Imminent public spending cuts will raise unemployment, warns report

The Government's deficit reduction measures will raise UK unemployment close to three million and "stall" any recovery in the jobs market, a new report warned today.

Dr John Philpott, chief economic adviser at the Chartered Institute of Personnel and Development (CIPD) said cuts in public spending made the outlook "bleak" for individuals and communities already suffering the greatest hardship as he revised up his unemployment prediction.

The institute had estimated that the UK-wide jobless total would reach 2.65 million this year, but its revised forecast is that unemployment will rise to 2.95 million in the second half of 2012 and remain close to that level until 2015.

There was also little prospect of real wage growth throughout this period, while public sector workers were facing pay cuts, said Dr Philpott.

"Although tough fiscal medicine is unavoidable and may boost the UK's long-run economic growth and job prospects, reliance on cuts in public spending rather than tax increases as the primary means of cutting the deficit makes the short-term outlook especially bleak for those individuals and communities already suffering the greatest hardship in society," he said.

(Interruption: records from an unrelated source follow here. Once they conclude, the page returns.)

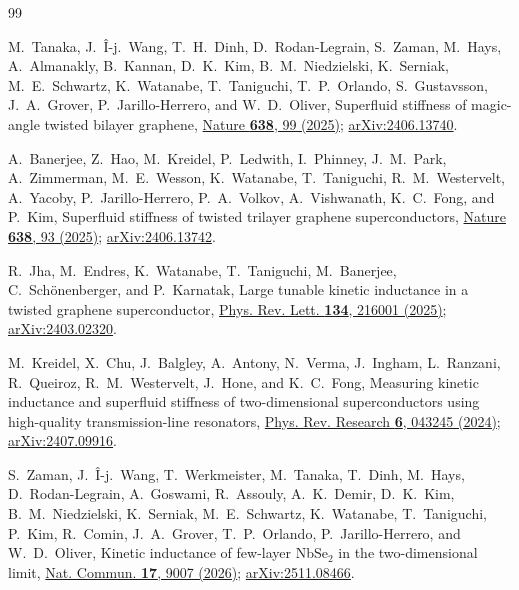 \documentclass[aps,prb,reprint,superscriptaddress,longbibliography]{revtex4-2}
\begin{document}
\begin{thebibliography}{99}
\raggedright

M.~Tanaka, J.~\^{I}-j.~Wang, T.~H.~Dinh, D.~Rodan-Legrain, S.~Zaman,
M.~Hays, A.~Almanakly, B.~Kannan, D.~K.~Kim, B.~M.~Niedzielski,
K.~Serniak, M.~E.~Schwartz, K.~Watanabe, T.~Taniguchi, T.~P.~Orlando,
S.~Gustavsson, J.~A.~Grover, P.~Jarillo-Herrero, and W.~D.~Oliver,
Superfluid stiffness of magic-angle twisted bilayer graphene,
\href{https://doi.org/10.1038/s41586-024-08494-7}{Nature \textbf{638},
99 (2025)}; \href{https://arxiv.org/abs/2406.13740}{arXiv:2406.13740}.

A.~Banerjee, Z.~Hao, M.~Kreidel, P.~Ledwith, I.~Phinney, J.~M.~Park,
A.~Zimmerman, M.~E.~Wesson, K.~Watanabe, T.~Taniguchi,
R.~M.~Westervelt, A.~Yacoby, P.~Jarillo-Herrero, P.~A.~Volkov,
A.~Vishwanath, K.~C.~Fong, and P.~Kim, Superfluid stiffness of twisted
trilayer graphene superconductors,
\href{https://doi.org/10.1038/s41586-024-08444-3}{Nature \textbf{638},
93 (2025)}; \href{https://arxiv.org/abs/2406.13742}{arXiv:2406.13742}.

R.~Jha, M.~Endres, K.~Watanabe, T.~Taniguchi, M.~Banerjee,
C.~Sch\"onenberger, and P.~Karnatak, Large tunable kinetic inductance in
a twisted graphene superconductor,
\href{https://doi.org/10.1103/PhysRevLett.134.216001}{Phys. Rev. Lett.
\textbf{134}, 216001 (2025)};
\href{https://arxiv.org/abs/2403.02320}{arXiv:2403.02320}.

M.~Kreidel, X.~Chu, J.~Balgley, A.~Antony, N.~Verma, J.~Ingham,
L.~Ranzani, R.~Queiroz, R.~M.~Westervelt, J.~Hone, and K.~C.~Fong,
Measuring kinetic inductance and superfluid stiffness of two-dimensional
superconductors using high-quality transmission-line resonators,
\href{https://doi.org/10.1103/PhysRevResearch.6.043245}{Phys. Rev.
Research \textbf{6}, 043245 (2024)};
\href{https://arxiv.org/abs/2407.09916}{arXiv:2407.09916}.

S.~Zaman, J.~\^{I}-j.~Wang, T.~Werkmeister, M.~Tanaka, T.~Dinh, M.~Hays,
D.~Rodan-Legrain, A.~Goswami, R.~Assouly, A.~K.~Demir, D.~K.~Kim,
B.~M.~Niedzielski, K.~Serniak, M.~E.~Schwartz, K.~Watanabe,
T.~Taniguchi, P.~Kim, R.~Comin, J.~A.~Grover, T.~P.~Orlando,
P.~Jarillo-Herrero, and W.~D.~Oliver, Kinetic inductance of few-layer
NbSe$_2$ in the two-dimensional limit,
\href{https://doi.org/10.1038/s41467-026-75672-8}{Nat. Commun.
\textbf{17}, 9007 (2026)};
\href{https://arxiv.org/abs/2511.08466}{arXiv:2511.08466}.


\end{thebibliography}
\end{document}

Meanwhile, business lobby group the CBI today said the UK's huge deficit should be tackled with £4 in spending cuts for every £1 in tax hikes.

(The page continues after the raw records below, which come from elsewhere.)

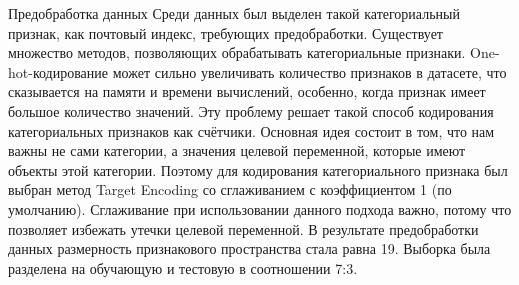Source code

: \documentclass[12pt]{article}
\begin{document}
\begin{section}{Предобработка данных}
Среди данных был выделен такой категориальный признак, как почтовый индекс, требующих предобработки. Существует множество методов, позволяющих обрабатывать категориальные признаки. One-hot-кодирование может сильно увеличивать количество признаков в датасете, что сказывается на памяти и времени вычислений, особенно, когда признак имеет большое количество значений. Эту проблему решает такой способ кодирования категориальных признаков как счётчики. Основная идея состоит в том, что нам важны не сами категории, а значения целевой переменной, которые имеют объекты этой категории. Поэтому для кодирования категориального признака был выбран метод Target Encoding со сглаживанием с коэффициентом 1 (по умолчанию). Сглаживание при использовании данного подхода важно, потому что позволяет избежать утечки целевой переменной. В результате предобработки данных размерность признакового пространства стала равна 19. Выборка была разделена на обучающую и тестовую в соотношении 7:3.
\end{section}
\end{document}
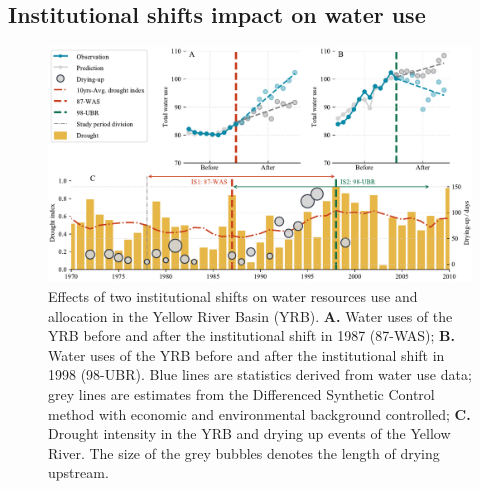 \documentclass[preprint, 12pt]{elsarticle}
\providecommand{\DIFaddbegin}{} %
\providecommand{\DIFaddend}{} %
\begin{document}
\DIFaddbegin


\DIFaddend \subsection{Institutional shifts impact on water use}\label{result-2}

\begin{figure}[!htb]
	\centering
	\includegraphics[width=0.9\linewidth]{outputs/main_results2.pdf}
	\caption{
	Effects of two institutional shifts on water resources use and allocation in the Yellow River Basin (YRB).
	\textbf{A.} Water uses of the YRB before and after the institutional shift in 1987 (87-WAS);
	\textbf{B.} Water uses of the YRB before and after the institutional shift in 1998 (98-UBR). Blue lines are statistics derived from water use data; grey lines are estimates from the Differenced Synthetic Control method with economic and environmental background controlled;
	\textbf{C.} Drought intensity in the YRB and drying up events of the Yellow River. The size of the grey bubbles denotes the length of drying upstream.
	}\label{fig:main_results}
\end{figure}
\end{document}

In a letter to Chancellor George Osborne ahead of the emergency Budget on June 22, the CBI called for a shake-up of public services provision to save money through moves such as job cuts and sharing back office functions.

CBI deputy director-general John Cridland said: "A radical re-engineering of public services is a must if damaging tax rises are to be avoided. Only an effective cost reduction strategy can safeguard future growth."

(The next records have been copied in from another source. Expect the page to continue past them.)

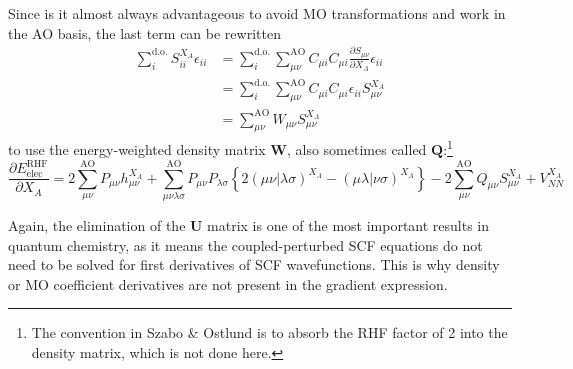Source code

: \documentclass[%
class = book,%
crop = false,%
float = true,%
multi = true,%
preview = false,%
]{standalone}
\begin{document}
Since is it almost always advantageous to avoid MO transformations and work in the AO basis, the last term can be rewritten
\begin{equation}
  \tag{Yamaguchi eq. 4.24}
  \begin{aligned}
    \sum_{i}^{\text{d.o.}} S_{ii}^{X_{A}} \epsilon_{ii} &= \sum_{i}^{\text{d.o.}} \sum_{\mu\nu}^{\text{AO}} C_{\mu i} C_{\mu i} \frac{\partial S_{\mu\nu}}{\partial X_{A}} \epsilon_{ii} \\
    &= \sum_{i}^{\text{d.o.}} \sum_{\mu\nu}^{\text{AO}} C_{\mu i} C_{\mu i} \epsilon_{ii} S_{\mu\nu}^{X_{A}} \\
    &= \sum_{\mu\nu}^{\text{AO}} W_{\mu\nu} S_{\mu\nu}^{X_{A}}
  \end{aligned}
\end{equation}
to use the energy-weighted density matrix \(\mathbf{W}\), also sometimes called \(\mathbf{Q}\):\footnote{The convention in Szabo \& Ostlund is to absorb the RHF factor of 2 into the density matrix, which is not done here.}
\begin{equation}
  \label{eq:szabo-c12}
  \tag{Szabo \& Ostlund eq. C.12}
  \frac{\partial E_{\text{elec}}^{\text{RHF}}}{\partial X_{A}} = 2 \sum_{\mu\nu}^{\text{AO}} P_{\mu\nu} h_{\mu\nu}^{X_{A}} + \sum_{\mu\nu\lambda\sigma}^{\text{AO}} P_{\mu\nu}P_{\lambda\sigma} \left\{ 2(\mu\nu|\lambda\sigma)^{X_{A}} - (\mu\lambda|\nu\sigma)^{X_{A}} \right\} - 2 \sum_{\mu\nu}^{\text{AO}} Q_{\mu\nu} S_{\mu\nu}^{X_{A}} + V_{NN}^{X_{A}}
\end{equation}

Again, the elimination of the \(\mathbf{U}\) matrix is one of the most important results in quantum chemistry, as it means the coupled-perturbed SCF equations do not need to be solved for first derivatives of SCF wavefunctions. This is why density or MO coefficient derivatives are not present in the gradient expression.
\end{document}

The CBI has "major concerns" over proposals to hike capital gains tax to similar levels as income tax and wants a broad definition of business assets to prevent deterring start-ups.

It also wants tax credits for research and development protected as well as capital spending levels to be restored as soon as possible.

"The UK's future economic prospects depend on the ability of firms across the country to create new jobs and win orders. Increasing taxes makes this more difficult," Mr Cridland warned.

Separate research from the Institute for Public Policy Research (IPPR) for the Robin Hood Tax Campaign, found today that taxing banks could help raise an extra £20bn and prevent a predicted rise in VAT that would hit low and middle-income Britain hardest.

The research found that with profits and bonuses rising once again, banks, hedge funds and other financial service providers could potentially afford to pay an additional £20bn a year in taxes.

Profits and bonuses in the UK financial services sector were estimated to reach £90bn by 2011, the report said.

An increase in VAT, predicted by experts to be included in the Budget later this month, would hit ordinary people the hardest, the report added.